(Excerpts from a dataset)
╔══
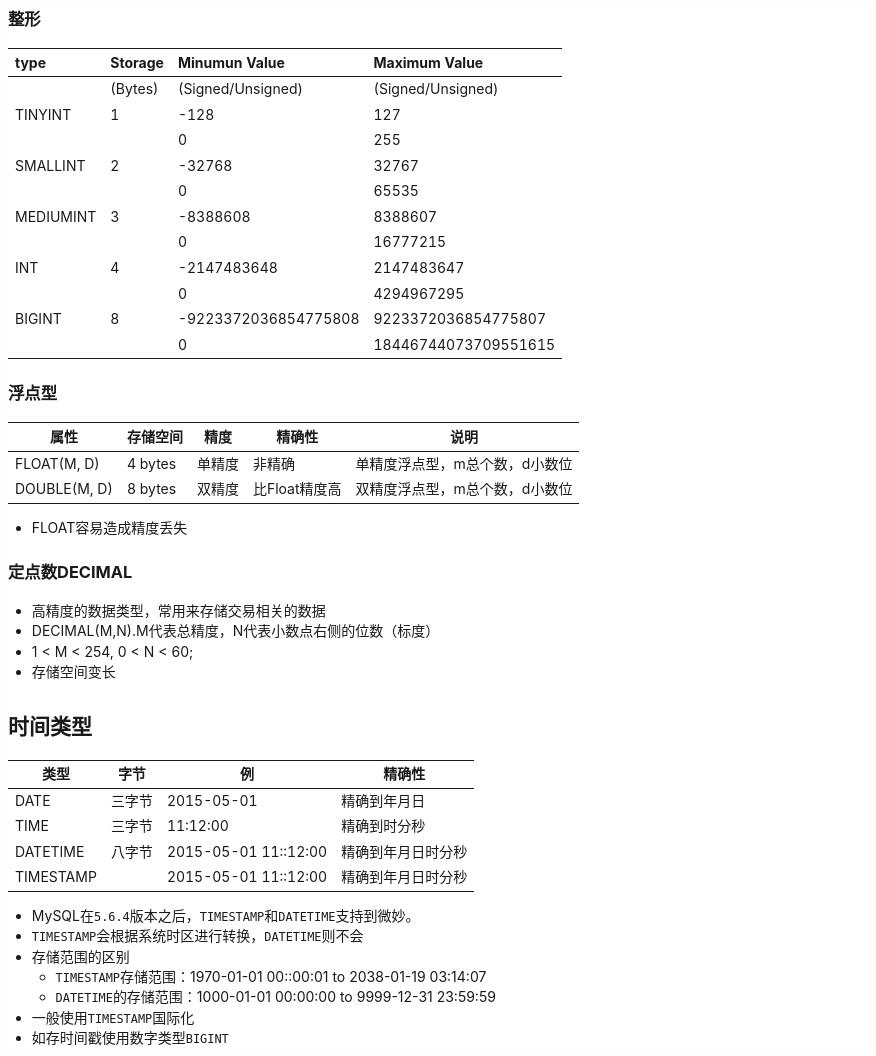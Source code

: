 ### 整形

| type | Storage | Minumun Value | Maximum Value|
| :------------- | :------------- | :------------- | :------------- |
||(Bytes)|(Signed/Unsigned)|(Signed/Unsigned)|
|TINYINT|1|-128|127|
|||0|255|
|SMALLINT|2|-32768|32767|
|||0|65535|
|MEDIUMINT|3|-8388608|8388607|
|||0|16777215|
|INT|4|-2147483648|2147483647|
|||0|4294967295|
|BIGINT|8|-9223372036854775808|9223372036854775807|
|||0|18446744073709551615|


### 浮点型

| 属性 | 存储空间 | 精度 | 精确性 | 说明 |
| ---- | ----  | ---- | ---- | ---- |
|FLOAT(M, D)|4 bytes|单精度|非精确| 单精度浮点型，m总个数，d小数位 |
|DOUBLE(M, D)|8 bytes|双精度|比Float精度高| 双精度浮点型，m总个数，d小数位 |

- FLOAT容易造成精度丢失

### 定点数DECIMAL

- 高精度的数据类型，常用来存储交易相关的数据
- DECIMAL(M,N).M代表总精度，N代表小数点右侧的位数（标度）
- 1 < M < 254, 0 < N < 60;
- 存储空间变长


## 时间类型

| 类型 | 字节 | 例 | 精确性 |
| ---- | ----  | ---- | ---- |
| DATE | 三字节 | 2015-05-01 | 精确到年月日 |
| TIME | 三字节 | 11:12:00 | 精确到时分秒 |
| DATETIME | 八字节 | 2015-05-01 11::12:00 | 精确到年月日时分秒 |
| TIMESTAMP |  | 2015-05-01 11::12:00 | 精确到年月日时分秒 |

- MySQL在`5.6.4`版本之后，`TIMESTAMP`和`DATETIME`支持到微妙。
- `TIMESTAMP`会根据系统时区进行转换，`DATETIME`则不会
- 存储范围的区别  
    - `TIMESTAMP`存储范围：1970-01-01 00::00:01 to 2038-01-19 03:14:07
    - `DATETIME`的存储范围：1000-01-01 00:00:00 to 9999-12-31 23:59:59
- 一般使用`TIMESTAMP`国际化
- 如存时间戳使用数字类型`BIGINT`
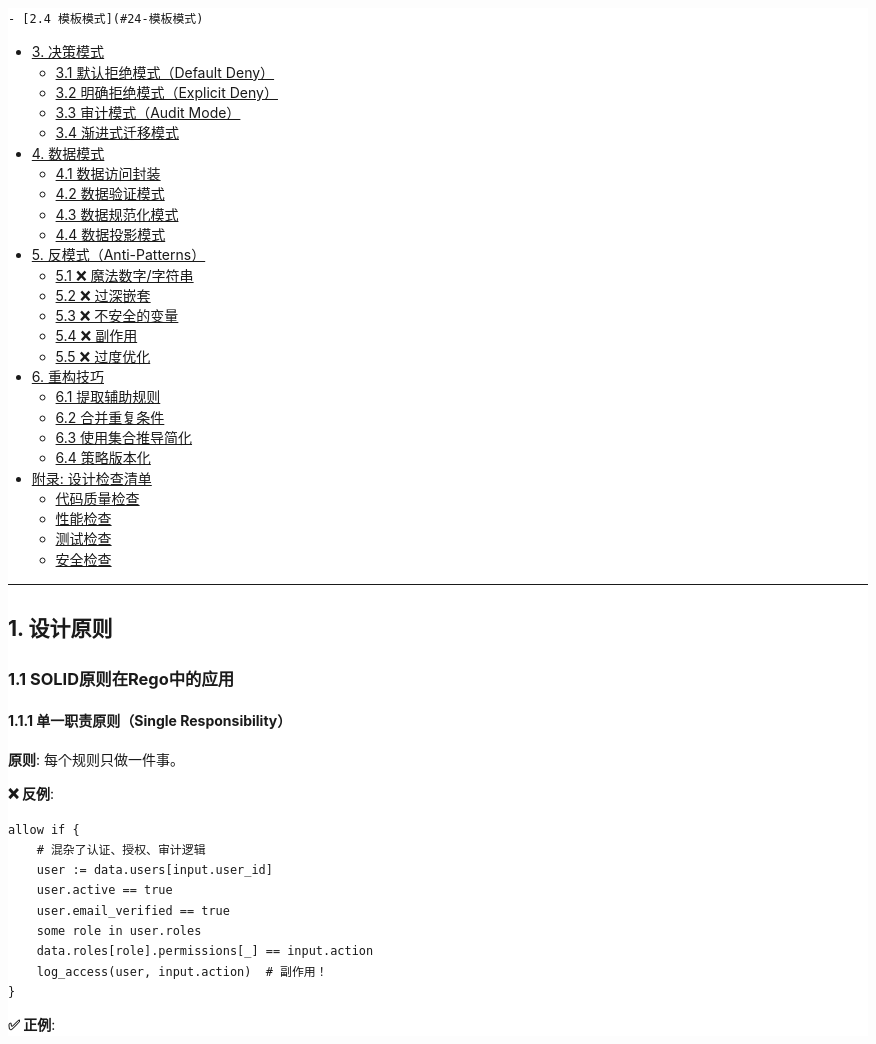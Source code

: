     - [2.4 模板模式](#24-模板模式)
  - [3. 决策模式](#3-决策模式)
    - [3.1 默认拒绝模式（Default Deny）](#31-默认拒绝模式default-deny)
    - [3.2 明确拒绝模式（Explicit Deny）](#32-明确拒绝模式explicit-deny)
    - [3.3 审计模式（Audit Mode）](#33-审计模式audit-mode)
    - [3.4 渐进式迁移模式](#34-渐进式迁移模式)
  - [4. 数据模式](#4-数据模式)
    - [4.1 数据访问封装](#41-数据访问封装)
    - [4.2 数据验证模式](#42-数据验证模式)
    - [4.3 数据规范化模式](#43-数据规范化模式)
    - [4.4 数据投影模式](#44-数据投影模式)
  - [5. 反模式（Anti-Patterns）](#5-反模式anti-patterns)
    - [5.1 ❌ 魔法数字/字符串](#51--魔法数字字符串)
    - [5.2 ❌ 过深嵌套](#52--过深嵌套)
    - [5.3 ❌ 不安全的变量](#53--不安全的变量)
    - [5.4 ❌ 副作用](#54--副作用)
    - [5.5 ❌ 过度优化](#55--过度优化)
  - [6. 重构技巧](#6-重构技巧)
    - [6.1 提取辅助规则](#61-提取辅助规则)
    - [6.2 合并重复条件](#62-合并重复条件)
    - [6.3 使用集合推导简化](#63-使用集合推导简化)
    - [6.4 策略版本化](#64-策略版本化)
  - [附录: 设计检查清单](#附录-设计检查清单)
    - [代码质量检查](#代码质量检查)
    - [性能检查](#性能检查)
    - [测试检查](#测试检查)
    - [安全检查](#安全检查)

---

## 1. 设计原则

### 1.1 SOLID原则在Rego中的应用

#### 1.1.1 单一职责原则（Single Responsibility）

**原则**: 每个规则只做一件事。

**❌ 反例**:

```rego
allow if {
    # 混杂了认证、授权、审计逻辑
    user := data.users[input.user_id]
    user.active == true
    user.email_verified == true
    some role in user.roles
    data.roles[role].permissions[_] == input.action
    log_access(user, input.action)  # 副作用！
}
```

**✅ 正例**:
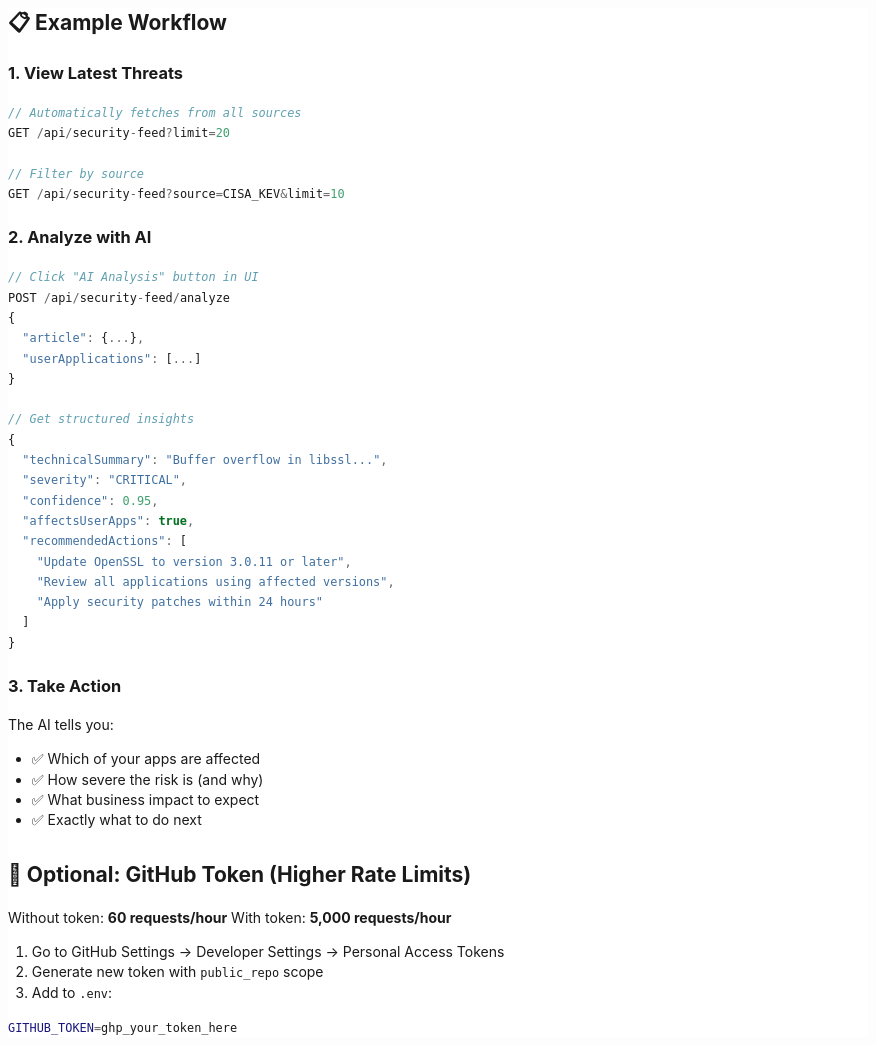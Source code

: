 ## 📋 Example Workflow

### 1. View Latest Threats
```typescript
// Automatically fetches from all sources
GET /api/security-feed?limit=20

// Filter by source
GET /api/security-feed?source=CISA_KEV&limit=10
```

### 2. Analyze with AI
```typescript
// Click "AI Analysis" button in UI
POST /api/security-feed/analyze
{
  "article": {...},
  "userApplications": [...]
}

// Get structured insights
{
  "technicalSummary": "Buffer overflow in libssl...",
  "severity": "CRITICAL",
  "confidence": 0.95,
  "affectsUserApps": true,
  "recommendedActions": [
    "Update OpenSSL to version 3.0.11 or later",
    "Review all applications using affected versions",
    "Apply security patches within 24 hours"
  ]
}
```

### 3. Take Action
The AI tells you:
- ✅ Which of your apps are affected
- ✅ How severe the risk is (and why)
- ✅ What business impact to expect
- ✅ Exactly what to do next

## 🔧 Optional: GitHub Token (Higher Rate Limits)

Without token: **60 requests/hour**
With token: **5,000 requests/hour**

1. Go to GitHub Settings → Developer Settings → Personal Access Tokens
2. Generate new token with `public_repo` scope
3. Add to `.env`:
```bash
GITHUB_TOKEN=ghp_your_token_here
```
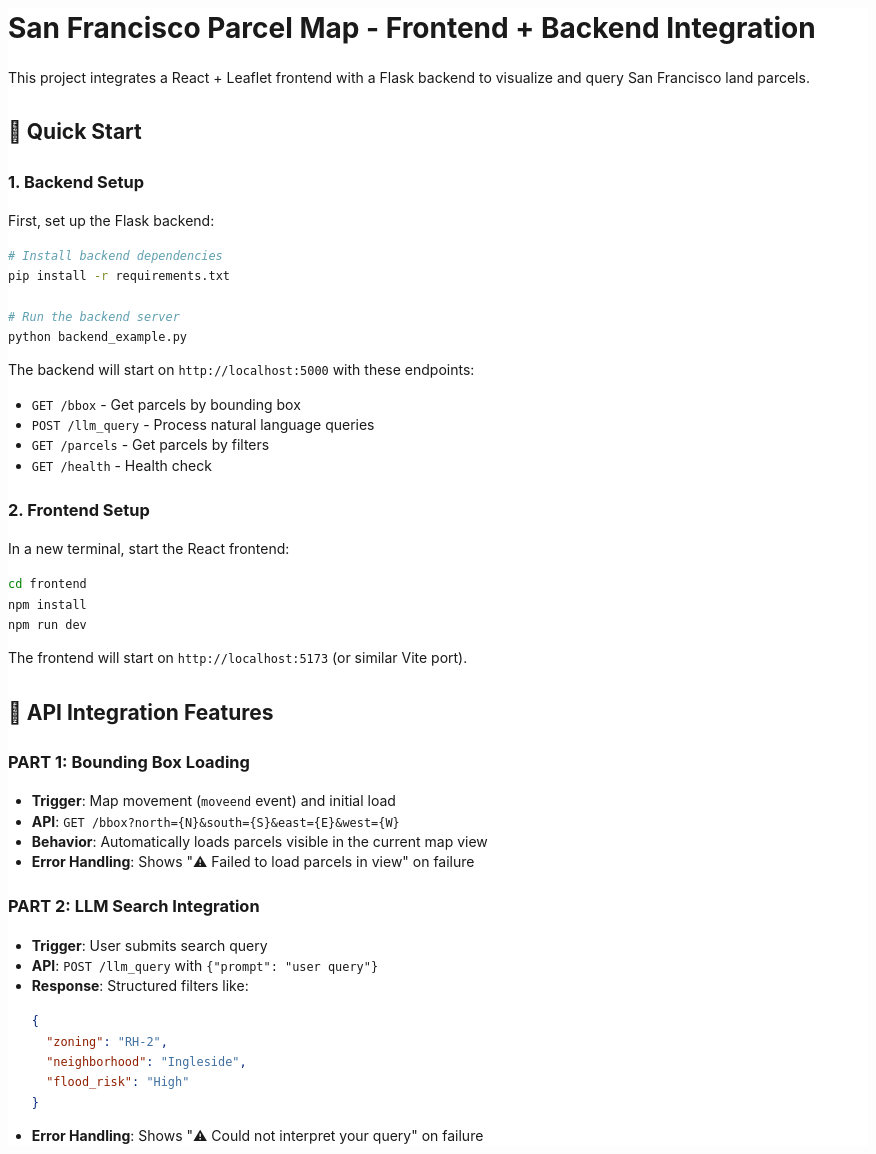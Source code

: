 # San Francisco Parcel Map - Frontend + Backend Integration

This project integrates a React + Leaflet frontend with a Flask backend to visualize and query San Francisco land parcels.

## 🚀 Quick Start

### 1. Backend Setup

First, set up the Flask backend:

```bash
# Install backend dependencies
pip install -r requirements.txt

# Run the backend server
python backend_example.py
```

The backend will start on `http://localhost:5000` with these endpoints:
- `GET /bbox` - Get parcels by bounding box
- `POST /llm_query` - Process natural language queries
- `GET /parcels` - Get parcels by filters
- `GET /health` - Health check

### 2. Frontend Setup

In a new terminal, start the React frontend:

```bash
cd frontend
npm install
npm run dev
```

The frontend will start on `http://localhost:5173` (or similar Vite port).

## 🔧 API Integration Features

### PART 1: Bounding Box Loading
- **Trigger**: Map movement (`moveend` event) and initial load
- **API**: `GET /bbox?north={N}&south={S}&east={E}&west={W}`
- **Behavior**: Automatically loads parcels visible in the current map view
- **Error Handling**: Shows "⚠️ Failed to load parcels in view" on failure

### PART 2: LLM Search Integration
- **Trigger**: User submits search query
- **API**: `POST /llm_query` with `{"prompt": "user query"}`
- **Response**: Structured filters like:
  ```json
  {
    "zoning": "RH-2",
    "neighborhood": "Ingleside", 
    "flood_risk": "High"
  }
  ```
- **Error Handling**: Shows "⚠️ Could not interpret your query" on failure

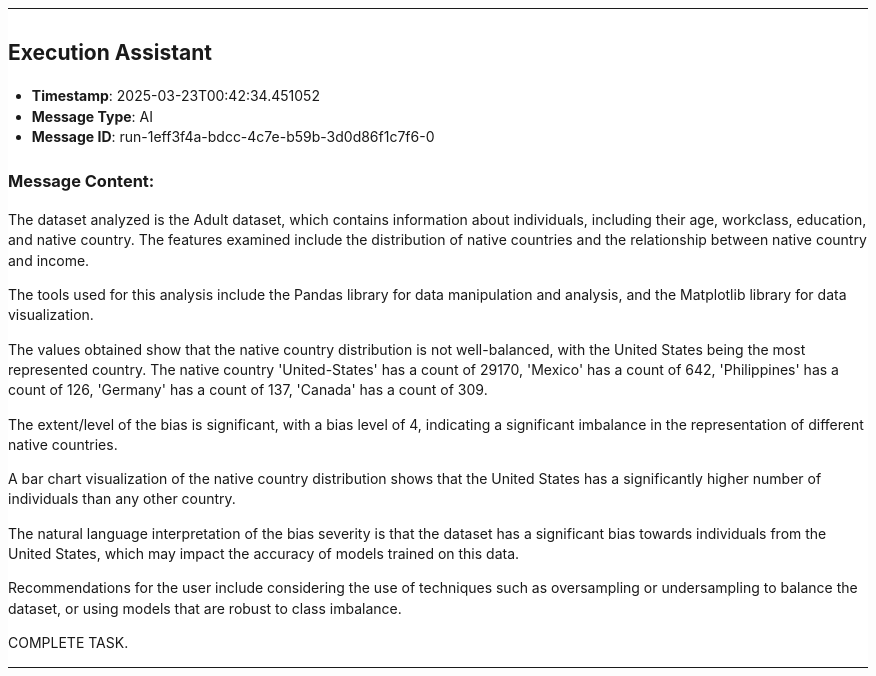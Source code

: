 
---

## Execution Assistant
- **Timestamp**: 2025-03-23T00:42:34.451052
- **Message Type**: AI
- **Message ID**: run-1eff3f4a-bdcc-4c7e-b59b-3d0d86f1c7f6-0

### Message Content:

The dataset analyzed is the Adult dataset, which contains information about individuals, including their age, workclass, education, and native country. The features examined include the distribution of native countries and the relationship between native country and income.

The tools used for this analysis include the Pandas library for data manipulation and analysis, and the Matplotlib library for data visualization.

The values obtained show that the native country distribution is not well-balanced, with the United States being the most represented country. The native country 'United-States' has a count of 29170, 'Mexico' has a count of 642, 'Philippines' has a count of 126, 'Germany' has a count of 137, 'Canada' has a count of 309.

The extent/level of the bias is significant, with a bias level of 4, indicating a significant imbalance in the representation of different native countries.

A bar chart visualization of the native country distribution shows that the United States has a significantly higher number of individuals than any other country.

The natural language interpretation of the bias severity is that the dataset has a significant bias towards individuals from the United States, which may impact the accuracy of models trained on this data.

Recommendations for the user include considering the use of techniques such as oversampling or undersampling to balance the dataset, or using models that are robust to class imbalance.

COMPLETE TASK.


---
╚══
### What you should do:
The answer must consist of each line from the data that includes the string "Trigger".

### Your solution:
- **Trigger**: Map movement (`moveend` event) and initial load
- **Trigger**: User submits search query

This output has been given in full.